Before March 17, when Education Minister Rob Fleming suspended in-class instruction indefinitely to stop the spread of the deadly virus, the school district was providing about 345 free meals every school day at 14 local schools, according to district officials.
Since April 6, the district has begun adapting and extending its hot meal program, and it’s now handing out about 470 meals a day at 11 distribution sites across the city to kids from 15 schools.
“We recognize that some of our families may be struggling during this challenging time and we are working to make sure food support is available,” superintendent Gina Niccoli-Moen said in a letter to parents last week.
Starting Wednesday, the program will be expanded to include high schools, according to the district.
The meals are prepared at Burnaby South Secondary School in partnership with Corporate Classics, a company that normally provides cafeteria food for seven of the district’s eight high schools.
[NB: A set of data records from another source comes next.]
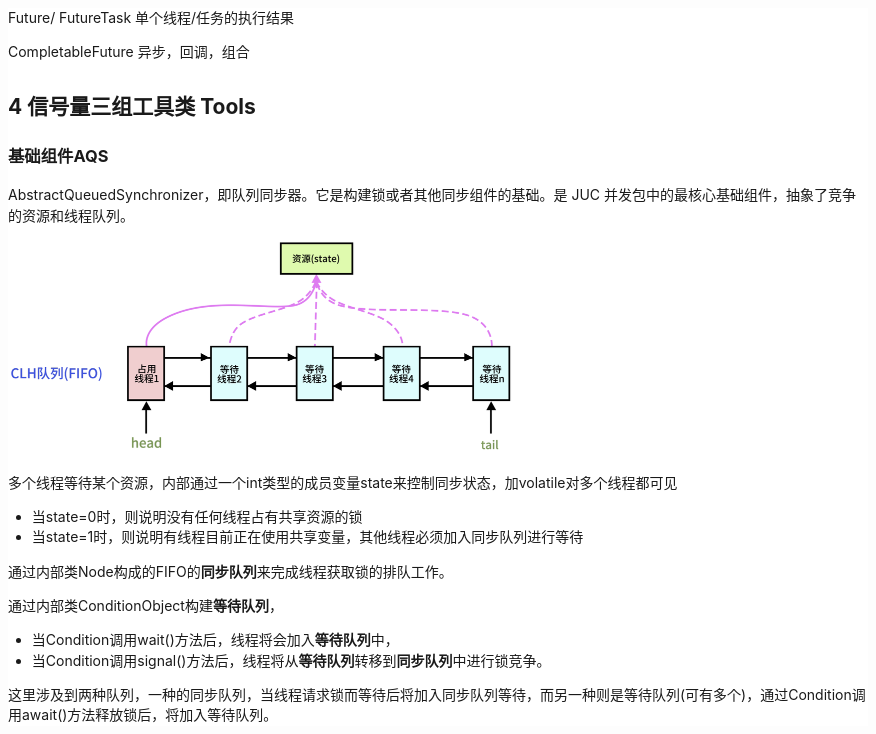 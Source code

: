 
Future/ FutureTask 单个线程/任务的执行结果

CompletableFuture 异步，回调，组合



## 4 **信号量三组工具类** Tools

### 基础组件AQS

AbstractQueuedSynchronizer，即队列同步器。它是构建锁或者其他同步组件的基础。是 JUC 并发包中的最核心基础组件，抽象了竞争的资源和线程队列。

<img src="juc.assets/image-20210526000312026.png" alt="image-20210526000312026" style="zoom:50%;" />

多个线程等待某个资源，内部通过一个int类型的成员变量state来控制同步状态，加volatile对多个线程都可见

- 当state=0时，则说明没有任何线程占有共享资源的锁
- 当state=1时，则说明有线程目前正在使用共享变量，其他线程必须加入同步队列进行等待



通过内部类Node构成的FIFO的**同步队列**来完成线程获取锁的排队工作。



通过内部类ConditionObject构建**等待队列**，

- 当Condition调用wait()方法后，线程将会加入**等待队列**中，
- 当Condition调用signal()方法后，线程将从**等待队列**转移到**同步队列**中进行锁竞争。



这里涉及到两种队列，一种的同步队列，当线程请求锁而等待后将加入同步队列等待，而另一种则是等待队列(可有多个)，通过Condition调用await()方法释放锁后，将加入等待队列。


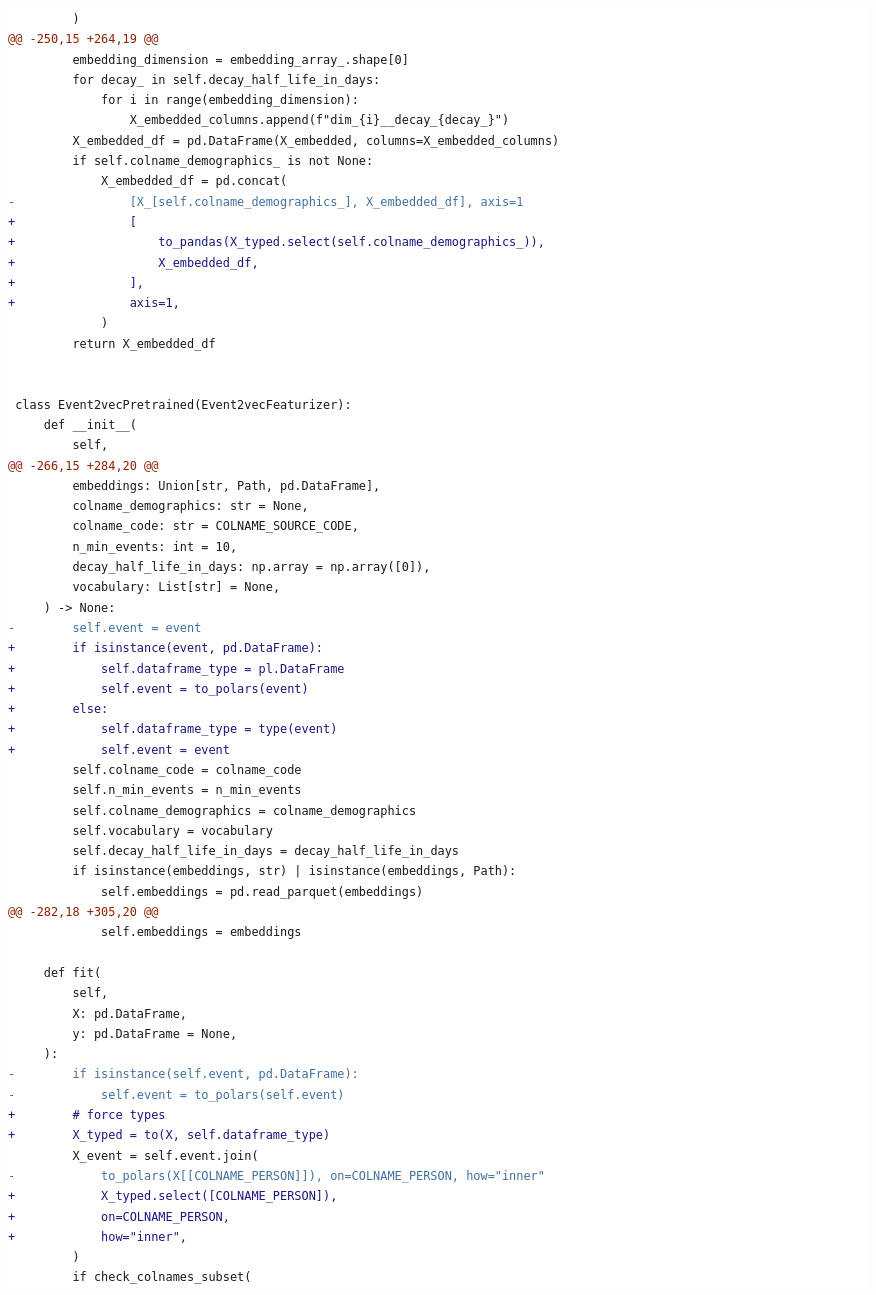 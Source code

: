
```diff
         )
@@ -250,15 +264,19 @@
         embedding_dimension = embedding_array_.shape[0]
         for decay_ in self.decay_half_life_in_days:
             for i in range(embedding_dimension):
                 X_embedded_columns.append(f"dim_{i}__decay_{decay_}")
         X_embedded_df = pd.DataFrame(X_embedded, columns=X_embedded_columns)
         if self.colname_demographics_ is not None:
             X_embedded_df = pd.concat(
-                [X_[self.colname_demographics_], X_embedded_df], axis=1
+                [
+                    to_pandas(X_typed.select(self.colname_demographics_)),
+                    X_embedded_df,
+                ],
+                axis=1,
             )
         return X_embedded_df
 
 
 class Event2vecPretrained(Event2vecFeaturizer):
     def __init__(
         self,
@@ -266,15 +284,20 @@
         embeddings: Union[str, Path, pd.DataFrame],
         colname_demographics: str = None,
         colname_code: str = COLNAME_SOURCE_CODE,
         n_min_events: int = 10,
         decay_half_life_in_days: np.array = np.array([0]),
         vocabulary: List[str] = None,
     ) -> None:
-        self.event = event
+        if isinstance(event, pd.DataFrame):
+            self.dataframe_type = pl.DataFrame
+            self.event = to_polars(event)
+        else:
+            self.dataframe_type = type(event)
+            self.event = event
         self.colname_code = colname_code
         self.n_min_events = n_min_events
         self.colname_demographics = colname_demographics
         self.vocabulary = vocabulary
         self.decay_half_life_in_days = decay_half_life_in_days
         if isinstance(embeddings, str) | isinstance(embeddings, Path):
             self.embeddings = pd.read_parquet(embeddings)
@@ -282,18 +305,20 @@
             self.embeddings = embeddings
 
     def fit(
         self,
         X: pd.DataFrame,
         y: pd.DataFrame = None,
     ):
-        if isinstance(self.event, pd.DataFrame):
-            self.event = to_polars(self.event)
+        # force types
+        X_typed = to(X, self.dataframe_type)
         X_event = self.event.join(
-            to_polars(X[[COLNAME_PERSON]]), on=COLNAME_PERSON, how="inner"
+            X_typed.select([COLNAME_PERSON]),
+            on=COLNAME_PERSON,
+            how="inner",
         )
         if check_colnames_subset(
``` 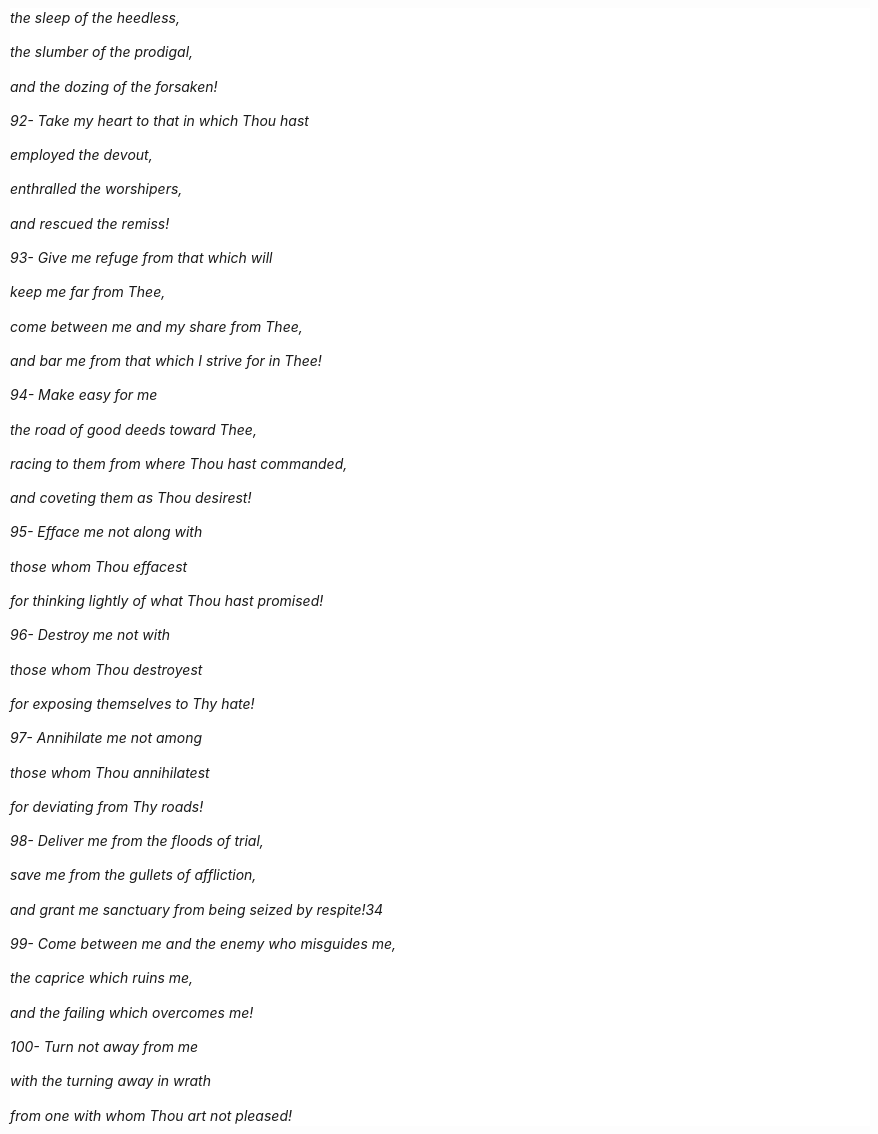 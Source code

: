 *the sleep of the heedless,*

*the slumber of the prodigal,*

*and the dozing of the forsaken!*

*92- Take my heart to that in which Thou hast*

*employed the devout,*

*enthralled the worshipers,*

*and rescued the remiss!*

*93- Give me refuge from that which will*

*keep me far from Thee,*

*come between me and my share from Thee,*

*and bar me from that which I strive for in Thee!*

*94- Make easy for me*

*the road of good deeds toward Thee,*

*racing to them from where Thou hast commanded,*

*and coveting them as Thou desirest!*

*95- Efface me not along with*

*those whom Thou effacest*

*for thinking lightly of what Thou hast promised!*

*96- Destroy me not with*

*those whom Thou destroyest*

*for exposing themselves to Thy hate!*

*97- Annihilate me not among*

*those whom Thou annihilatest*

*for deviating from Thy roads!*

*98- Deliver me from the floods of trial,*

*save me from the gullets of affliction,*

*and grant me sanctuary from being seized by respite!34*

*99- Come between me and the enemy who misguides me,*

*the caprice which ruins me,*

*and the failing which overcomes me!*

*100- Turn not away from me*

*with the turning away in wrath*

*from one with whom Thou art not pleased!*
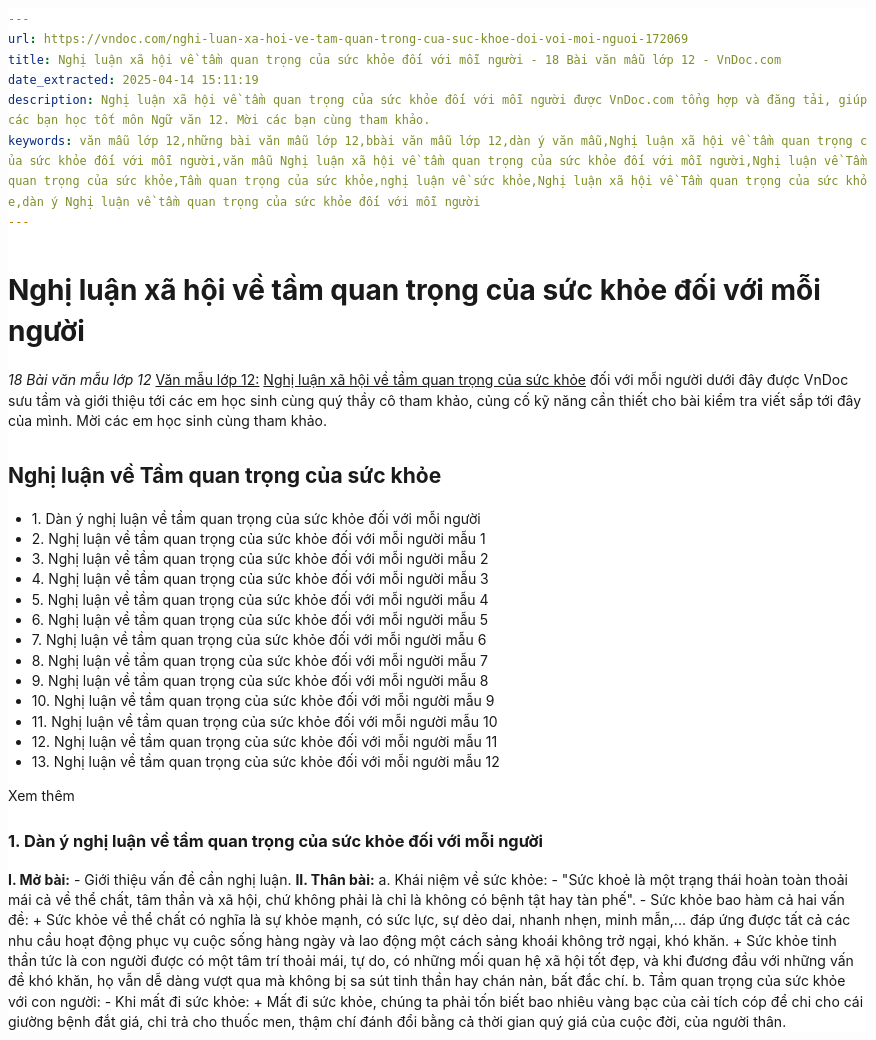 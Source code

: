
 ```yaml
---
url: https://vndoc.com/nghi-luan-xa-hoi-ve-tam-quan-trong-cua-suc-khoe-doi-voi-moi-nguoi-172069
title: Nghị luận xã hội về tầm quan trọng của sức khỏe đối với mỗi người - 18 Bài văn mẫu lớp 12 - VnDoc.com
date_extracted: 2025-04-14 15:11:19
description: Nghị luận xã hội về tầm quan trọng của sức khỏe đối với mỗi người được VnDoc.com tổng hợp và đăng tải, giúp các bạn học tốt môn Ngữ văn 12. Mời các bạn cùng tham khảo.
keywords: văn mẫu lớp 12,những bài văn mẫu lớp 12,bbài văn mẫu lớp 12,dàn ý văn mẫu,Nghị luận xã hội về tầm quan trọng của sức khỏe đối với mỗi người,văn mẫu Nghị luận xã hội về tầm quan trọng của sức khỏe đối với mỗi người,Nghị luận về Tầm quan trọng của sức khỏe,Tầm quan trọng của sức khỏe,nghị luận về sức khỏe,Nghị luận xã hội về Tầm quan trọng của sức khỏe,dàn ý Nghị luận về tầm quan trọng của sức khỏe đối với mỗi người
---
```


# Nghị luận xã hội về tầm quan trọng của sức khỏe đối với mỗi người
 _18 Bài văn mẫu lớp 12_
[Văn mẫu lớp 12:](<https://vndoc.com/van-mau-lop12>) [Nghị luận xã hội về tầm quan trọng của sức khỏe](<https://vndoc.com/nghi-luan-xa-hoi-ve-tam-quan-trong-cua-suc-khoe-doi-voi-moi-nguoi-172069>) đối với mỗi người dưới đây được VnDoc sưu tầm và giới thiệu tới các em học sinh cùng quý thầy cô tham khảo, củng cố kỹ năng cần thiết cho bài kiểm tra viết sắp tới đây của mình. Mời các em học sinh cùng tham khảo.
## Nghị luận về Tầm quan trọng của sức khỏe
  * 1\. Dàn ý nghị luận về tầm quan trọng của sức khỏe đối với mỗi người
  * 2\. Nghị luận về tầm quan trọng của sức khỏe đối với mỗi người mẫu 1
  * 3\. Nghị luận về tầm quan trọng của sức khỏe đối với mỗi người mẫu 2
  * 4\. Nghị luận về tầm quan trọng của sức khỏe đối với mỗi người mẫu 3
  * 5\. Nghị luận về tầm quan trọng của sức khỏe đối với mỗi người mẫu 4
  * 6\. Nghị luận về tầm quan trọng của sức khỏe đối với mỗi người mẫu 5
  * 7\. Nghị luận về tầm quan trọng của sức khỏe đối với mỗi người mẫu 6
  * 8\. Nghị luận về tầm quan trọng của sức khỏe đối với mỗi người mẫu 7
  * 9\. Nghị luận về tầm quan trọng của sức khỏe đối với mỗi người mẫu 8
  * 10\. Nghị luận về tầm quan trọng của sức khỏe đối với mỗi người mẫu 9
  * 11\. Nghị luận về tầm quan trọng của sức khỏe đối với mỗi người mẫu 10
  * 12\. Nghị luận về tầm quan trọng của sức khỏe đối với mỗi người mẫu 11
  * 13\. Nghị luận về tầm quan trọng của sức khỏe đối với mỗi người mẫu 12

Xem thêm
### 1\. Dàn ý nghị luận về tầm quan trọng của sức khỏe đối với mỗi người
**I. Mở bài:**
\- Giới thiệu vấn đề cần nghị luận.
**II. Thân bài:**
a. Khái niệm về sức khỏe:
\- "Sức khoẻ là một trạng thái hoàn toàn thoải mái cả về thể chất, tâm thần và xã hội, chứ không phải là chỉ là không có bệnh tật hay tàn phế".
\- Sức khỏe bao hàm cả hai vấn đề:
\+ Sức khỏe về thể chất có nghĩa là sự khỏe mạnh, có sức lực, sự dẻo dai, nhanh nhẹn, minh mẫn,... đáp ứng được tất cả các nhu cầu hoạt động phục vụ cuộc sống hàng ngày và lao động một cách sảng khoái không trở ngại, khó khăn.
\+ Sức khỏe tinh thần tức là con người được có một tâm trí thoải mái, tự do, có những mối quan hệ xã hội tốt đẹp, và khi đương đầu với những vấn đề khó khăn, họ vẫn dễ dàng vượt qua mà không bị sa sút tinh thần hay chán nản, bất đắc chí.
b. Tầm quan trọng của sức khỏe với con người:
\- Khi mất đi sức khỏe:
\+ Mất đi sức khỏe, chúng ta phải tốn biết bao nhiêu vàng bạc của cải tích cóp để chi cho cái giường bệnh đắt giá, chi trả cho thuốc men, thậm chí đánh đổi bằng cả thời gian quý giá của cuộc đời, của người thân.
The food is then driven to the distribution sites by maintenance staff in district vehicles and bagged by school staff on site.
The families who need it then pick it up in shifts at a designated site.
Families in need are identified at the school level, according to the district, but settlement workers are also alerting school officials of families in need.
With offers of help and extra donations of non-perishable food coming in from local businesses and individuals, the district is now looking at ways to potentially expand its efforts even further.
“We are working with our partners who have made so many of our efforts possible, including generous donations of time and food,” Niccoli-Moen said.
Meanwhile, individual schools in the district are seeing their own efforts to support families impacted by the COVID-19 crisis.
Burnaby South Secondary’s WE Council, a student group dedicated to helping those in need, launched a fundraiser this week for the Rebel Food program, hoping to raise enough money to provide food vouchers and groceries for Burnaby South families in need.